Meaning max heart rate going down?

Hi, my max heart rate during exercise had gone down from 180 in the 2020 summer to 165 now. I was wondering if someone can explain why/how this happens. Does it mean my stamina is better? Does it mean my heart is in better shape?
I'm hoping someone can explain it to me.
I'm 26 F if that matters.

Replies

  • Lietchi
    Lietchi Posts: 6,093 Member
    If your heart rate is lower for the same intensity exercise, then yes, a lower heart rate means you are fitter.
  • robertw486
    robertw486 Posts: 2,386 Member
    Also keep in mind that for a weight-bearing exercises your weight impacts the load and energy needed. For example running at a set speed is easier if you are lighter, so your heart rate will go down.

    Or, as is often the case, it's a combination of both things happening if you have been losing weight and exercising.
  • sijomial
    sijomial Posts: 19,811 Member
    There's a difference between max HR (the highest tested maximum you can actually reach) and what I think you mean the highest number you are seeing during exercise.
    For example I saw 176bpm when I did a ramp test to the point of collapse but very rarely get to see over 160 during normal hard exercise.
    Most likely you can still get to 180 if you upped the intensity of your exercise, not that hitting your maximum is actually necessary or beneficial to most people.

    The most likely explanation is that your heart is now pumping more blood with each stroke as you have become fitter. Your heart is a muscle and responds to training. Well done!

    Has your resting HR also fallen?
  • Archcurl
    Archcurl Posts: 239 Member
    robertw486 wrote: »
    Also keep in mind that for a weight-bearing exercises your weight impacts the load and energy needed.

    I notice it most during swimming and my weight has gone up and down so that's not it.
  • Archcurl
    Archcurl Posts: 239 Member
    sijomial wrote: »
    Has your resting HR also fallen?
    My resting HR hasn't really changed. It might be a little lower but not significant.

  • heybales
    heybales Posts: 18,842 Member
    So when you pushed yourself in your swim workout as hard as you could go - you reached 180 last year.
    How in shape were you then, how long had you been doing the swim workouts?

    This year you push yourself as hard as you can go - and you can only reach 165?
    Are you going the same speed as last year?

    I'm going with the fact that some types of workouts are just more difficult to push harder on after you've become more cardio fit.
    The same speed should be lower HR if fitter - so you have to go faster.


    What device are you using to compare?
    Because getting HR readings in the water can have accuracy issues depending on what's being used.
  • AnnPT77
    AnnPT77 Posts: 31,953 Member
    What they said: It's almost one of the definitional aspects of fitness, that the same exercise, over time, will result in a lower heart rate, when done at the same intensity/duration. As heybales said, some workouts have some other limitation, such that we can't push hard enough to increase intensity (such as pace) and reach the former heart high rate that way.
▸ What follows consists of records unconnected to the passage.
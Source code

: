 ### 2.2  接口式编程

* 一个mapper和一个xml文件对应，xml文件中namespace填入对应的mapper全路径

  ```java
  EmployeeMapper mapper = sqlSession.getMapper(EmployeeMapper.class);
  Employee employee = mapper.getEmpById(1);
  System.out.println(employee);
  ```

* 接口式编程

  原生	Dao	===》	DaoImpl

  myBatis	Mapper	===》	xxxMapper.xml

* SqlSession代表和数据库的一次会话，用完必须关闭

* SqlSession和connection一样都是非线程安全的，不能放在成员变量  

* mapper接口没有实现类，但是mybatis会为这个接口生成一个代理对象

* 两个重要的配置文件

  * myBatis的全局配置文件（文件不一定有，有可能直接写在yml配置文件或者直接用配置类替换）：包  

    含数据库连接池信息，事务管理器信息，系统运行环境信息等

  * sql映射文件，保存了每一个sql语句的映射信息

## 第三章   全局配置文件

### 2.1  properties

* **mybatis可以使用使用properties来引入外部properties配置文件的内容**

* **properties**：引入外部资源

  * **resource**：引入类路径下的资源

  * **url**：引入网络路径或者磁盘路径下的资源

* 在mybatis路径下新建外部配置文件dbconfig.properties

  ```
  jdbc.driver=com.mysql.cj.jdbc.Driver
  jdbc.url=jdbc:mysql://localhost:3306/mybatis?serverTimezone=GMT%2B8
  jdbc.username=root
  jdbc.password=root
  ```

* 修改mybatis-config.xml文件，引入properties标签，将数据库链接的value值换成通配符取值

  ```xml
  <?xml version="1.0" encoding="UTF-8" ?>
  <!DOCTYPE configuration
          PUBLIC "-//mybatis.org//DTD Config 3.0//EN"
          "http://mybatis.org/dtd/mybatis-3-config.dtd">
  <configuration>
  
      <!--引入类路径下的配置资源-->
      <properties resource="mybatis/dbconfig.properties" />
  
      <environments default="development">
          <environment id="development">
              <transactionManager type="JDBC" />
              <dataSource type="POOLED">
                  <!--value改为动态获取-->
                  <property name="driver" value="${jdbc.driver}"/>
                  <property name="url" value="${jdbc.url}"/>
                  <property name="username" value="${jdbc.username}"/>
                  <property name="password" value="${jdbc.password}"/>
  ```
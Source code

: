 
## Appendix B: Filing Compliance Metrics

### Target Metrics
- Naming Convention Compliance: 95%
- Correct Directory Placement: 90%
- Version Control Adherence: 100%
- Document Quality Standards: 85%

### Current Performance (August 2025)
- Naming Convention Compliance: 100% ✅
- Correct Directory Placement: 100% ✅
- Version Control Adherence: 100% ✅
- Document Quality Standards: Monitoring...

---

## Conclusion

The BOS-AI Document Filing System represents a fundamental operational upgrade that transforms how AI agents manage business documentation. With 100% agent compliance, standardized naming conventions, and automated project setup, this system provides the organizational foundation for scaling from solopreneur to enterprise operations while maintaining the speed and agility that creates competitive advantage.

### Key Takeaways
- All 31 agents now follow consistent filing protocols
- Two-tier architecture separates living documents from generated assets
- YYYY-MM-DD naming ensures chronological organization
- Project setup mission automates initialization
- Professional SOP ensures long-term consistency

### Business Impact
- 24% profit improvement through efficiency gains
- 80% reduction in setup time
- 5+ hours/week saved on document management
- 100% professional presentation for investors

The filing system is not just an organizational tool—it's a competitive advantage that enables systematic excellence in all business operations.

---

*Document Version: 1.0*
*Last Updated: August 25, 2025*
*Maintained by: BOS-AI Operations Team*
    Along the way, for example, I gave up doing certain low-impact aerobics workouts, because I just couldn't go hard enough doing those moves to get my heart rate where I wanted it for fitness purposes. (I can't switch to high impact aerobics because of joint issues.) Spin classes, more intense rowing machine workouts - those would still get the heart rate as high as ever, because I could increase the intensity when doing those activities. (Rowing, specifically, I got faster at the same HR, and had to go faster yet to get to the old high HR. But I could do it . . . that's an exercise that with adequate technique, pretty much can increase intensity/pace to the limit of strength and endurance. It's not the only exercise where that's true.)

    Statistically, actual HRmax tends to decline with increasing age, but IMU that typically happens more slowly in people who are routinely active. But, as sijomial observed, actual HRmax is a physiological limit (under normal-health conditions, but it can go higher when certain acute health crises are in play). The highest HR that can be achieved doing X exercise at Y intensity, even if Y intensity is the hardest one can do that thing . . . that's not necessarily the same as HRmax.

    Dumb example: I can't possibly walk fast enough to get to my HRmax, but there's a certain high HR I'd see if I were walking the fastest I possibly could (and still be walking). With more fitness, maybe I could walk *a little* faster, see that same HR . . . but it's the intensity limit built into the walking action that's mainly in play, not my true HRmax. If I ran instead of walked, HR would go higher than fastest walking, asuming I were capable of running.